Si Mimi Konaté a pu surpasser ses ressentis vis-à-vis de celles et ceux qui ont transformé les funérailles de sa frangine en un bazar arabe, Awa quant à elle, ne parvient pas, jusqu’à ce jour, à effacer de sa mémoire le pugilat vécu lors des obsèques de son grand-père. Tout serait parti d’une banale causerie autour d’un uniforme de mariage.
«La discussion en sourdine qu’on faisait entre nous devient subitement si grande qu’il a fallu l’intervention d’une tante», dit Awa qui avoue avoir eu par la suite honte d’elle-même. Particulièrement quand elle pense aux termes de sa tante qui leur a reproché leur manque de décence et leur a lancé : «Osez-vous remercier Ba (le défunt, ndlr) de la sorte ?»
Fatoumata H, quant à elle, a perdu sa mère, il y a 4 ans. Fille unique de la défunte, elle garde encore les stigmates de cette douloureuse perte à laquelle se sont ajoutés des comportements qui jurent avec les rites funéraires. Toutes les fois que lui viennent en tête les dérives de certains visiteurs, elle se console par le soutien apporté par un groupe de chants religieux (Zikr). Aujourd’hui encore, les Zikr l’accompagnent pour célébrer le triste anniversaire et l’autorisent à penser à sa mère sans se rappeler le cafouillage provoqué et entretenu par certains visiteurs.
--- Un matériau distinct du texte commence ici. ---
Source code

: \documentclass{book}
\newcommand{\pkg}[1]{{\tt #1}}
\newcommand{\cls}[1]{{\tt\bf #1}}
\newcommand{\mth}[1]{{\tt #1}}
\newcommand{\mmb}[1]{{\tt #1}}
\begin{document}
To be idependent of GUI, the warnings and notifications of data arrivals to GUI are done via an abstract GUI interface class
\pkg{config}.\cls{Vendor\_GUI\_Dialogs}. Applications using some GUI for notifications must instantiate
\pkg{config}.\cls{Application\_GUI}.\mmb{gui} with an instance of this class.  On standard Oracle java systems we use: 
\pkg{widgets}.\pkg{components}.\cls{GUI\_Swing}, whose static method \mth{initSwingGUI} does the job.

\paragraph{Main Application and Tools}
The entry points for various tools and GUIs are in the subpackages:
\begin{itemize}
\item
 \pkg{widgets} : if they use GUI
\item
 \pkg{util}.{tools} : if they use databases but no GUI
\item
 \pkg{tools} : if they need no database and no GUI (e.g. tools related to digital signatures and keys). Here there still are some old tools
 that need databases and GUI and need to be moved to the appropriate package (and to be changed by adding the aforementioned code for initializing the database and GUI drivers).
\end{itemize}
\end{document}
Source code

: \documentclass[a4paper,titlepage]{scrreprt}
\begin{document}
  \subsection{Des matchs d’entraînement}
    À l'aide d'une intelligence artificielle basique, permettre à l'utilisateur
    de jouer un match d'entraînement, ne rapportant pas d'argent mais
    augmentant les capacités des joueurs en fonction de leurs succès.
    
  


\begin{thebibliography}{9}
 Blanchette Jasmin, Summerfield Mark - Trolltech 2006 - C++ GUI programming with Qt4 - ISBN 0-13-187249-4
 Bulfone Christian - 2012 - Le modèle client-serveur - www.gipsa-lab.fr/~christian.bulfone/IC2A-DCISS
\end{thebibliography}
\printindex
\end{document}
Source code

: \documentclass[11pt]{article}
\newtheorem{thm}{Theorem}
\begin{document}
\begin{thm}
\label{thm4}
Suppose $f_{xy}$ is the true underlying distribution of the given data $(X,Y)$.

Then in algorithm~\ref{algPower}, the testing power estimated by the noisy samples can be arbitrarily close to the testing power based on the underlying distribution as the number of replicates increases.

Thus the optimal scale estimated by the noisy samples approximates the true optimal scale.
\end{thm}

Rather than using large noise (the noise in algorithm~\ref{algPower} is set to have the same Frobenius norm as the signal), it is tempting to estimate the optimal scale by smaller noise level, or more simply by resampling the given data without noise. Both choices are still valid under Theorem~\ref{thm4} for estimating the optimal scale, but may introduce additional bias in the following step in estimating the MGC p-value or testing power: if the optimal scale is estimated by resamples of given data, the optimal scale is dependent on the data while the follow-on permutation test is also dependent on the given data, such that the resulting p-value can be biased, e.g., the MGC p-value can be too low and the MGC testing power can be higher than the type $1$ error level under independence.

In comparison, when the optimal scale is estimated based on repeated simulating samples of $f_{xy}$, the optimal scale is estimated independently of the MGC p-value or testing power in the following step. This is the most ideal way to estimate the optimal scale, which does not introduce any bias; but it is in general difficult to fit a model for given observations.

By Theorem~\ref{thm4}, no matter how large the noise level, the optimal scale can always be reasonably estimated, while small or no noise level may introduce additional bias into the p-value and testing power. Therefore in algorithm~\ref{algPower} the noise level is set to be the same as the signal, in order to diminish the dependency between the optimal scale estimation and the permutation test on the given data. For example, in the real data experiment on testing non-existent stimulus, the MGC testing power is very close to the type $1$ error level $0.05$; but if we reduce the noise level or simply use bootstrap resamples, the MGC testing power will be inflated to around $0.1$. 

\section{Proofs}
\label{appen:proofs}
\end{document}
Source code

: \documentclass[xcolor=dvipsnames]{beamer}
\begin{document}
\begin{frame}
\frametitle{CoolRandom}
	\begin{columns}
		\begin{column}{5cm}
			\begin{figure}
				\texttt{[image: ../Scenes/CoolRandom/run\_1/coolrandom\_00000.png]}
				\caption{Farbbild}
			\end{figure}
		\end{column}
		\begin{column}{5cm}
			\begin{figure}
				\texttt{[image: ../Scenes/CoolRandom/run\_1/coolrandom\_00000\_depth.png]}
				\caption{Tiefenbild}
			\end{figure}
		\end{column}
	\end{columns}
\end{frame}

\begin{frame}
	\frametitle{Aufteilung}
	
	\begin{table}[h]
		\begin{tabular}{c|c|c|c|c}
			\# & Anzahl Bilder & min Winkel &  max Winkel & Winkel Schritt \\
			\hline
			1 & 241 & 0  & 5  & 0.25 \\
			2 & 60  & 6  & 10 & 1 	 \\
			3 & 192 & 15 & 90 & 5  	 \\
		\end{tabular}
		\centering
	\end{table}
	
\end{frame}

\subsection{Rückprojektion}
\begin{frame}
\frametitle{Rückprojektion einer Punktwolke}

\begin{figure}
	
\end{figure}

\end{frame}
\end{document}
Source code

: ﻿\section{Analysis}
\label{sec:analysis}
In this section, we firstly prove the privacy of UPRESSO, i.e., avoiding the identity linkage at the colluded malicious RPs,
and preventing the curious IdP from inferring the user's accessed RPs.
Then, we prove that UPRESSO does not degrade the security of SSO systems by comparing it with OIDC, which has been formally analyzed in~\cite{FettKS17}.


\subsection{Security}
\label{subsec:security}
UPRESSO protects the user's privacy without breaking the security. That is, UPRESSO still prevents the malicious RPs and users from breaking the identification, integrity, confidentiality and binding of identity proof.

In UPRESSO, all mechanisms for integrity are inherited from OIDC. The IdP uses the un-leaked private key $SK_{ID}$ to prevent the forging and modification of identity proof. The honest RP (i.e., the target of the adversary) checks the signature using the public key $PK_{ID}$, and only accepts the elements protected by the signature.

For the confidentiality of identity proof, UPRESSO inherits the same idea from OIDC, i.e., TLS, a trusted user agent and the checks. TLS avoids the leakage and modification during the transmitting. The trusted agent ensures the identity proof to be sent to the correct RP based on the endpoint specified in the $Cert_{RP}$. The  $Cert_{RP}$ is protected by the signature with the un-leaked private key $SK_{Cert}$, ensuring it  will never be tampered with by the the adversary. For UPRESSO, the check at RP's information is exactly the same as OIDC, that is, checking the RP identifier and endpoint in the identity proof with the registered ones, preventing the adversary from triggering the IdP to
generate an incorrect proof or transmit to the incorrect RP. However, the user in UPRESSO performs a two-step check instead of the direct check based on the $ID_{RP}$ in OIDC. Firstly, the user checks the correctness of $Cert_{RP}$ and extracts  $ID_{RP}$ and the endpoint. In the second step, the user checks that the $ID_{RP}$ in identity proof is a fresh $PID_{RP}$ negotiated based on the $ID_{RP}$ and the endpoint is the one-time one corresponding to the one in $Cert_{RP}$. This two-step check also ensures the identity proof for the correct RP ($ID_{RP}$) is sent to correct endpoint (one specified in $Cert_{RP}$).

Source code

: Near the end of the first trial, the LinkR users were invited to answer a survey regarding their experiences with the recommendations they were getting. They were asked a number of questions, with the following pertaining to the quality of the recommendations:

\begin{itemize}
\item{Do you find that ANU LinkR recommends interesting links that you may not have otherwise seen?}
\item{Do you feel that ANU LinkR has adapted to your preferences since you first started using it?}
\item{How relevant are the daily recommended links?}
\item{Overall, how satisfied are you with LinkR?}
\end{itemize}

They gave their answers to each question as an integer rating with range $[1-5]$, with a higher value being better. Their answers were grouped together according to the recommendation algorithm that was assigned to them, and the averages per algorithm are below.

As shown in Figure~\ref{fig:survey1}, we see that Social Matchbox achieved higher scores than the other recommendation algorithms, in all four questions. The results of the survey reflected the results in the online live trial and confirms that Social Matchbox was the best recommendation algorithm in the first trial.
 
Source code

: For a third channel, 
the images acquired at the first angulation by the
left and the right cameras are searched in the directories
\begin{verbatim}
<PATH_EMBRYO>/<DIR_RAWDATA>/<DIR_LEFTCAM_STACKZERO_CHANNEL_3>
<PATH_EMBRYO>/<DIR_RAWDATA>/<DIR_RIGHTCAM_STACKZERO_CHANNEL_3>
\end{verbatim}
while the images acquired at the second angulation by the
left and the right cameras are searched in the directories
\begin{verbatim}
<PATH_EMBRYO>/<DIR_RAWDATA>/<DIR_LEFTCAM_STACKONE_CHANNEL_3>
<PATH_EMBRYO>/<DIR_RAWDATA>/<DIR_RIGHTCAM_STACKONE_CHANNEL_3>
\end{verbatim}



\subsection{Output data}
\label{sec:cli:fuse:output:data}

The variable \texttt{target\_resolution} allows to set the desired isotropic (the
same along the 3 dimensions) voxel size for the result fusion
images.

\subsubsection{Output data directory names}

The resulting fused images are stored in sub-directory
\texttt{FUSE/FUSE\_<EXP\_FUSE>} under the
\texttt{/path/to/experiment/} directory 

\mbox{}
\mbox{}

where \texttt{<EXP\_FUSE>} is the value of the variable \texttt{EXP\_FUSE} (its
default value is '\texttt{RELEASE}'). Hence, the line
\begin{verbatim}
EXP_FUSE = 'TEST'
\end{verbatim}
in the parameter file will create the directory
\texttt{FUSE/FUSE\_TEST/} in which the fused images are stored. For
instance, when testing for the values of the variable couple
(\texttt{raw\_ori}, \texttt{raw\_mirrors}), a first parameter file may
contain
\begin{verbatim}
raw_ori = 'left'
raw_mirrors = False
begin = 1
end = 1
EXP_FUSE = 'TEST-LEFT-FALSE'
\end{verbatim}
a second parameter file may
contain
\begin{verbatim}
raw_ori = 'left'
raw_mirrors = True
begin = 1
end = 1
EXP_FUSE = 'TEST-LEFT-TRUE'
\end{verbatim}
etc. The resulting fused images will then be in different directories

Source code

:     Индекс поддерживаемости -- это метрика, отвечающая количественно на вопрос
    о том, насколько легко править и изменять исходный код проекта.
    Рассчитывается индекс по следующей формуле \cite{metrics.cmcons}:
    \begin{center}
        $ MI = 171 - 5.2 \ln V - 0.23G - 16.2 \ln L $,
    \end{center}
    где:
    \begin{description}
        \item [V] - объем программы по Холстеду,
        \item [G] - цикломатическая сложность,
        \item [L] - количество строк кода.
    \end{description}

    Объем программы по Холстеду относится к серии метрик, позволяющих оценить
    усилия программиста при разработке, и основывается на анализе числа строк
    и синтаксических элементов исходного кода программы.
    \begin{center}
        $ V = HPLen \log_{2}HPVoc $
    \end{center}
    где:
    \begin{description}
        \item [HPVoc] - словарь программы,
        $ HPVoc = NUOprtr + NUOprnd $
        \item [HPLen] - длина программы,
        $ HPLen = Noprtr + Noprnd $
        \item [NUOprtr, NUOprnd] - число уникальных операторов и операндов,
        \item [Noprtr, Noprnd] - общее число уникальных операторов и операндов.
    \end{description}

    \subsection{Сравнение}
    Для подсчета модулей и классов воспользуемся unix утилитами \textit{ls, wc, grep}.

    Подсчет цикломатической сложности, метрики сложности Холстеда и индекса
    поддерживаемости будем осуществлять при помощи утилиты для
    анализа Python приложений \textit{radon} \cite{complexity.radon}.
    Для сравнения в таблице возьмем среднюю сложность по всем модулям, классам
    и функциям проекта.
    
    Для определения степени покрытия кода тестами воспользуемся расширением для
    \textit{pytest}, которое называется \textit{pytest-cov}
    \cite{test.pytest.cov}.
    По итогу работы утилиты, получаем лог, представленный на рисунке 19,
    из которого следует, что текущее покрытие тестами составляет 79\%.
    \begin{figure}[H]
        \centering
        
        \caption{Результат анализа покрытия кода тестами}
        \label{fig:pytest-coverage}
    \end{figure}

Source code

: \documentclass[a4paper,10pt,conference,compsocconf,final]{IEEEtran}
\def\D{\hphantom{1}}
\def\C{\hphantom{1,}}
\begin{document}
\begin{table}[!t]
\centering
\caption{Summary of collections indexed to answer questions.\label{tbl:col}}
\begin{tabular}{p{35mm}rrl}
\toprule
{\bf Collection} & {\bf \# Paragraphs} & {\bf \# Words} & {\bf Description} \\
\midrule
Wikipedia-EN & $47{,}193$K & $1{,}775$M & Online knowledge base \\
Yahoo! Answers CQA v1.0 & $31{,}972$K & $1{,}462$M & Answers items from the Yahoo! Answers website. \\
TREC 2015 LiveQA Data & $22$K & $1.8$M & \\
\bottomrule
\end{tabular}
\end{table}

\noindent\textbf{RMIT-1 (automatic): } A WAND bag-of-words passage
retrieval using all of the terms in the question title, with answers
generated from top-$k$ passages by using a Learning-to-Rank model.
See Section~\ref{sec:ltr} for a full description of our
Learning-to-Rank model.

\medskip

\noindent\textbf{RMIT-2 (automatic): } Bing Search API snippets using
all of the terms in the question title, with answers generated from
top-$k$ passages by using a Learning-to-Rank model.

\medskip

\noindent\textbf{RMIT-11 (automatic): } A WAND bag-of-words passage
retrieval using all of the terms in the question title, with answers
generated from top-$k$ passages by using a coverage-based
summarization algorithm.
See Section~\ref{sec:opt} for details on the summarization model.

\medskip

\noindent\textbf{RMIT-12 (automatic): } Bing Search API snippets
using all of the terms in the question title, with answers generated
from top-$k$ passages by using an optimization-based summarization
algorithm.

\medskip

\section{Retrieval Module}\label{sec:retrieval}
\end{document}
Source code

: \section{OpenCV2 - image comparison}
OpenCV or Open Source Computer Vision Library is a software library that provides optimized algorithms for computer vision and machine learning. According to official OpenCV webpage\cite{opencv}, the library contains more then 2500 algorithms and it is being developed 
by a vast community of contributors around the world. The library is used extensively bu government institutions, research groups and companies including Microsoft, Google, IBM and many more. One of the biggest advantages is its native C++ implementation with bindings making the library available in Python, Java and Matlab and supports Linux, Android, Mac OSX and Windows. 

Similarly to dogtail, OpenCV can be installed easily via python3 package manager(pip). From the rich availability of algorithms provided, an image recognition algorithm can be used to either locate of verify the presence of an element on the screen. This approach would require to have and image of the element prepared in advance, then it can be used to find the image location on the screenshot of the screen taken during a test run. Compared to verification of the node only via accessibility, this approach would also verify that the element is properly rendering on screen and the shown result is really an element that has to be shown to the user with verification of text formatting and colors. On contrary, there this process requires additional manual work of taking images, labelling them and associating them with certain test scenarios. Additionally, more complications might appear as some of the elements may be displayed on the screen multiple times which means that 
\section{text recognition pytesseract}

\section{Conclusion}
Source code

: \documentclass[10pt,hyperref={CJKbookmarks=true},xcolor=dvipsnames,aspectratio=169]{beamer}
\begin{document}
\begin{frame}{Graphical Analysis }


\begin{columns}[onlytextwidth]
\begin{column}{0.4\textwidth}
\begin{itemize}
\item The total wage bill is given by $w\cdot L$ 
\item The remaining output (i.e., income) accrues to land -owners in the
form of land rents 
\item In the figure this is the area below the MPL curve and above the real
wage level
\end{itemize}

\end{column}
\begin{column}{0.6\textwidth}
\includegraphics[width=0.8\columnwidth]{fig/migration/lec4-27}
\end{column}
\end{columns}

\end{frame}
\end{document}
EN TEA-PARTY- Les causeries, les taquineries autour des morts ne sont pas le propre des dames comme on a tendance à le croire. Certains hommes ne peuvent nullement être exempts de reproche. Hamidou Keita, journaliste, se rappelle une anecdote. Lors d’un enterrement au cimetière de Sébénicoro, un groupe d’hommes s’est fait remarquer par ses éclats de rire. Ce sont des jeunes parlant une des langues nationales et qui ont refusé de prêter une oreille attentive à toutes les interpellations qui leur ont été adressées. Le journaliste déplore les causeries inutiles autour du mort et dans le cimetière. Son compère, Amadou Sangaré, fait observer que les funérailles se transforment de plus en plus en Tea-party.
«C’est devenu très courant de voir des théières posées sur des braises pour offrir du thé à ceux qui viennent pour l’enterrement. Ce service est généralement assuré par des jeunes garçons», explique Amadou Sangaré qui précise que le thé est servi après le repas de midi pour sûrement faciliter la digestion du traditionnel riz au gras. La plupart des anonymes restés après l’enterrement pour accompagner la famille du défunt dans la douleur, sont plutôt intéressés aux repas.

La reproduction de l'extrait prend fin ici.